= INSTRUCTIONS FOR THE TASK =
Whenever a line contains the string "data", copy it out of the entries.

#####

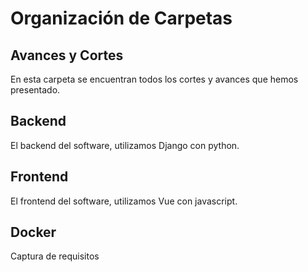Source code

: # Organización de Carpetas

## Avances y Cortes 
En esta carpeta se encuentran todos los cortes y avances que hemos presentado.

## Backend 
El backend del software, utilizamos Django con python.

## Frontend
El frontend del software, utilizamos Vue con javascript.

## Docker 
Captura de requisitos 
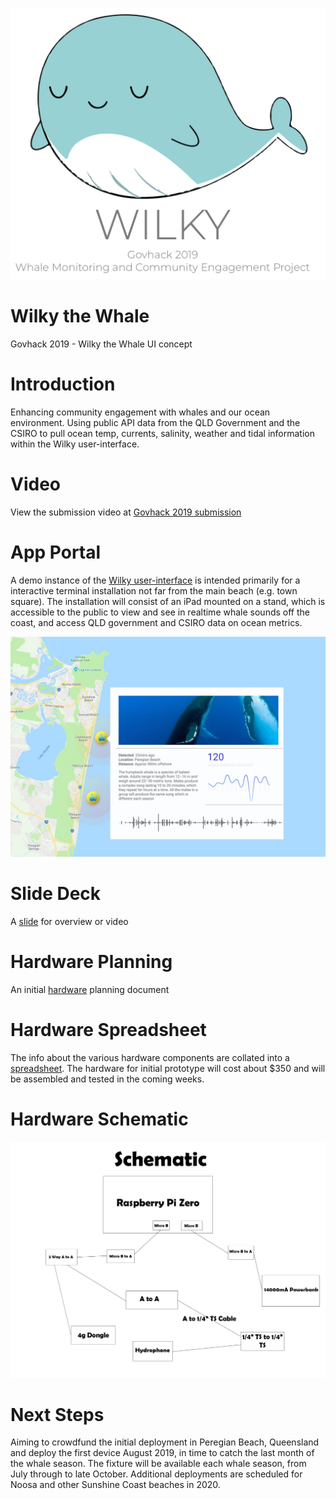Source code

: ![Logo](assets/images/wilky-logo.png)

# Wilky the Whale

Govhack 2019 - Wilky the Whale UI concept

# Introduction

Enhancing community engagement with whales and our ocean environment. Using public API data from the QLD Government and the CSIRO to pull ocean temp, currents, salinity, weather and tidal information within the Wilky user-interface.

# Video

View the submission video at [Govhack 2019 submission](https://benduncan.github.io/wilky-the-whale-ui/assets/video/govhack-submission.m4v)

# App Portal

A demo instance of the [Wilky user-interface](https://benduncan.github.io/wilky-the-whale-ui/) is intended primarily for a interactive terminal installation not far from the main beach (e.g. town square). The installation will consist of an iPad mounted on a stand, which is accessible to the public to view and see in realtime whale sounds off the coast, and access QLD government and CSIRO data on ocean metrics.

![UI interface](assets/images/ui-screenshot.jpg)

# Slide Deck

A [slide](https://github.com/benduncan/wilky-the-whale-ui/blob/master/govhack-assets/wilky%20-%20GOVHACK%20NOOSA.pdf) for overview or video

# Hardware Planning

An initial [hardware](https://github.com/benduncan/wilky-the-whale-ui/blob/master/govhack-assets/hardware-planmning.md) planning document

# Hardware Spreadsheet

The info about the various hardware components are collated into a [spreadsheet](https://docs.google.com/spreadsheets/d/e/2PACX-1vS0axL6-YYMyzx2jE6wDurdhn4YheI0SrInnZA-kYepqKk4lEPqnQZkQgBLEOZMwNYaRXz1ZH2DWHhn/pubhtml). The hardware for initial prototype will cost about $350 and will be assembled and tested in the coming weeks.

# Hardware Schematic

![Hardware Schematic](assets/images/schematic.png)

# Next Steps

Aiming to crowdfund the initial deployment in Peregian Beach, Queensland and deploy the first device August 2019, in time to catch the last month of the whale season. The fixture will be available each whale season, from July through to late October. Additional deployments are scheduled for Noosa and other Sunshine Coast beaches in 2020.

#####

= SOLUTION TO THE PROBLEM =
Enhancing community engagement with whales and our ocean environment. Using public API data from the QLD Government and the CSIRO to pull ocean temp, currents, salinity, weather and tidal information within the Wilky user-interface.
A demo instance of the [Wilky user-interface](https://benduncan.github.io/wilky-the-whale-ui/) is intended primarily for a interactive terminal installation not far from the main beach (e.g. town square). The installation will consist of an iPad mounted on a stand, which is accessible to the public to view and see in realtime whale sounds off the coast, and access QLD government and CSIRO data on ocean metrics.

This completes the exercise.